**Problem**: Restate the whole listing exactly, leaving nothing out.

BEGIN

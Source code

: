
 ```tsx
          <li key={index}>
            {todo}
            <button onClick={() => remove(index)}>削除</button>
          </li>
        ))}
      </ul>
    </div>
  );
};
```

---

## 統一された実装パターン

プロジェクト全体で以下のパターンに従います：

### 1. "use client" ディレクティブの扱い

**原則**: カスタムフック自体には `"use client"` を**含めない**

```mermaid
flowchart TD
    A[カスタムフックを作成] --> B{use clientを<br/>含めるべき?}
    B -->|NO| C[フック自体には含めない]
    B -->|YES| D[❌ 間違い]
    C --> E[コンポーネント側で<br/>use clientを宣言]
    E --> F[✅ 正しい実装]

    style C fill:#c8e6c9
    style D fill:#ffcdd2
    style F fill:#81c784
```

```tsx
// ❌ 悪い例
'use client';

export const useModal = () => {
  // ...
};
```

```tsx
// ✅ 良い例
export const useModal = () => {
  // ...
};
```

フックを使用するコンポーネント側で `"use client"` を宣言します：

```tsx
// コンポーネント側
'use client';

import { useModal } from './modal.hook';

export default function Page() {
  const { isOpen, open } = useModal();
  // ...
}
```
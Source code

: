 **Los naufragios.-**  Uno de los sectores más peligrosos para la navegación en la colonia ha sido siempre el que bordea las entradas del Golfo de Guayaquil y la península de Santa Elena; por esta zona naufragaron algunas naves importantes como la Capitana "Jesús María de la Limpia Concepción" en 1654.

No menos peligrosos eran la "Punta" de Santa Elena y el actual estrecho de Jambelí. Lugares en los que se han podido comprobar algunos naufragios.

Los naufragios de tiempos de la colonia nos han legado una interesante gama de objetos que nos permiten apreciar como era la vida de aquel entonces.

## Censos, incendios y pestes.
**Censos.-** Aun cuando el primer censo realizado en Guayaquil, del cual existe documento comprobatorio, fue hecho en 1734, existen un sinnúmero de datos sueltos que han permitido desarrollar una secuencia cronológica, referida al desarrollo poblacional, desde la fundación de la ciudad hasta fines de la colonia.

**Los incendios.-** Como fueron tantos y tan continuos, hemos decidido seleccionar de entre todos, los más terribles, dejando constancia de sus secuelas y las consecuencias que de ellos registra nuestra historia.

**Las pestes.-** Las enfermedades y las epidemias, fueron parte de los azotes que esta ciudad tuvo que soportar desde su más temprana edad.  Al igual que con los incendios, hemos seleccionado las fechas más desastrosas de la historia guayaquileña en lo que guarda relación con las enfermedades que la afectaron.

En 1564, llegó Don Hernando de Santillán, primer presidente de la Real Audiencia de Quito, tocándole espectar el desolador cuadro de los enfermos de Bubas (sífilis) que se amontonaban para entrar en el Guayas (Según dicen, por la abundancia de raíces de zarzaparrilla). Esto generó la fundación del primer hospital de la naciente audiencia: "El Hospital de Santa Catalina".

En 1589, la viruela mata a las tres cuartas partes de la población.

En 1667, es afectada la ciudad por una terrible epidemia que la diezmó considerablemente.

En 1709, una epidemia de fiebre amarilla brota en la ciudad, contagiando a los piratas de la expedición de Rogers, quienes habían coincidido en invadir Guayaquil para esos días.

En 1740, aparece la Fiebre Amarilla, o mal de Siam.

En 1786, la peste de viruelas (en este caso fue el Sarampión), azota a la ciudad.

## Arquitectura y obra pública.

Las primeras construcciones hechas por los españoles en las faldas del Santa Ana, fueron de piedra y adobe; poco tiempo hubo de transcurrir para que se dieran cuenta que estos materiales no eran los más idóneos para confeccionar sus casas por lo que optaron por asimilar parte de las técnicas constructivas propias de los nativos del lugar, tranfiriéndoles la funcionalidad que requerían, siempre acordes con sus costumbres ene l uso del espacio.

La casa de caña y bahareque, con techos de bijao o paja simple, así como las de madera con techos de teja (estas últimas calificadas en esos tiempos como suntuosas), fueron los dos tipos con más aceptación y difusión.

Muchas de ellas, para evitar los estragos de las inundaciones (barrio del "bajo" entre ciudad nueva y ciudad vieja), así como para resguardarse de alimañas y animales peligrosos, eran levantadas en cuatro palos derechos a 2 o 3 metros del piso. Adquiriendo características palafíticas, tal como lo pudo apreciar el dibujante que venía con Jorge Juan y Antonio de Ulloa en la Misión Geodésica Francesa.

END

**Answer to this problem**:
Source code

:
 ```tsx
          <li key={index}>
            {todo}
            <button onClick={() => remove(index)}>削除</button>
          </li>
        ))}
      </ul>
    </div>
  );
};
```

---

## 統一された実装パターン

プロジェクト全体で以下のパターンに従います：

### 1. "use client" ディレクティブの扱い

**原則**: カスタムフック自体には `"use client"` を**含めない**

```mermaid
flowchart TD
    A[カスタムフックを作成] --> B{use clientを<br/>含めるべき?}
    B -->|NO| C[フック自体には含めない]
    B -->|YES| D[❌ 間違い]
    C --> E[コンポーネント側で<br/>use clientを宣言]
    E --> F[✅ 正しい実装]

    style C fill:#c8e6c9
    style D fill:#ffcdd2
    style F fill:#81c784
```

```tsx
// ❌ 悪い例
'use client';

export const useModal = () => {
  // ...
};
```

```tsx
// ✅ 良い例
export const useModal = () => {
  // ...
};
```

フックを使用するコンポーネント側で `"use client"` を宣言します：

```tsx
// コンポーネント側
'use client';

import { useModal } from './modal.hook';

export default function Page() {
  const { isOpen, open } = useModal();
  // ...
}
```
Source code

: **Los naufragios.-**  Uno de los sectores más peligrosos para la navegación en la colonia ha sido siempre el que bordea las entradas del Golfo de Guayaquil y la península de Santa Elena; por esta zona naufragaron algunas naves importantes como la Capitana "Jesús María de la Limpia Concepción" en 1654.

No menos peligrosos eran la "Punta" de Santa Elena y el actual estrecho de Jambelí. Lugares en los que se han podido comprobar algunos naufragios.

Los naufragios de tiempos de la colonia nos han legado una interesante gama de objetos que nos permiten apreciar como era la vida de aquel entonces.

## Censos, incendios y pestes.
**Censos.-** Aun cuando el primer censo realizado en Guayaquil, del cual existe documento comprobatorio, fue hecho en 1734, existen un sinnúmero de datos sueltos que han permitido desarrollar una secuencia cronológica, referida al desarrollo poblacional, desde la fundación de la ciudad hasta fines de la colonia.

**Los incendios.-** Como fueron tantos y tan continuos, hemos decidido seleccionar de entre todos, los más terribles, dejando constancia de sus secuelas y las consecuencias que de ellos registra nuestra historia.

**Las pestes.-** Las enfermedades y las epidemias, fueron parte de los azotes que esta ciudad tuvo que soportar desde su más temprana edad.  Al igual que con los incendios, hemos seleccionado las fechas más desastrosas de la historia guayaquileña en lo que guarda relación con las enfermedades que la afectaron.

En 1564, llegó Don Hernando de Santillán, primer presidente de la Real Audiencia de Quito, tocándole espectar el desolador cuadro de los enfermos de Bubas (sífilis) que se amontonaban para entrar en el Guayas (Según dicen, por la abundancia de raíces de zarzaparrilla). Esto generó la fundación del primer hospital de la naciente audiencia: "El Hospital de Santa Catalina".

En 1589, la viruela mata a las tres cuartas partes de la población.

En 1667, es afectada la ciudad por una terrible epidemia que la diezmó considerablemente.

En 1709, una epidemia de fiebre amarilla brota en la ciudad, contagiando a los piratas de la expedición de Rogers, quienes habían coincidido en invadir Guayaquil para esos días.

En 1740, aparece la Fiebre Amarilla, o mal de Siam.

En 1786, la peste de viruelas (en este caso fue el Sarampión), azota a la ciudad.

## Arquitectura y obra pública.

Las primeras construcciones hechas por los españoles en las faldas del Santa Ana, fueron de piedra y adobe; poco tiempo hubo de transcurrir para que se dieran cuenta que estos materiales no eran los más idóneos para confeccionar sus casas por lo que optaron por asimilar parte de las técnicas constructivas propias de los nativos del lugar, tranfiriéndoles la funcionalidad que requerían, siempre acordes con sus costumbres ene l uso del espacio.

La casa de caña y bahareque, con techos de bijao o paja simple, así como las de madera con techos de teja (estas últimas calificadas en esos tiempos como suntuosas), fueron los dos tipos con más aceptación y difusión.

Muchas de ellas, para evitar los estragos de las inundaciones (barrio del "bajo" entre ciudad nueva y ciudad vieja), así como para resguardarse de alimañas y animales peligrosos, eran levantadas en cuatro palos derechos a 2 o 3 metros del piso. Adquiriendo características palafíticas, tal como lo pudo apreciar el dibujante que venía con Jorge Juan y Antonio de Ulloa en la Misión Geodésica Francesa.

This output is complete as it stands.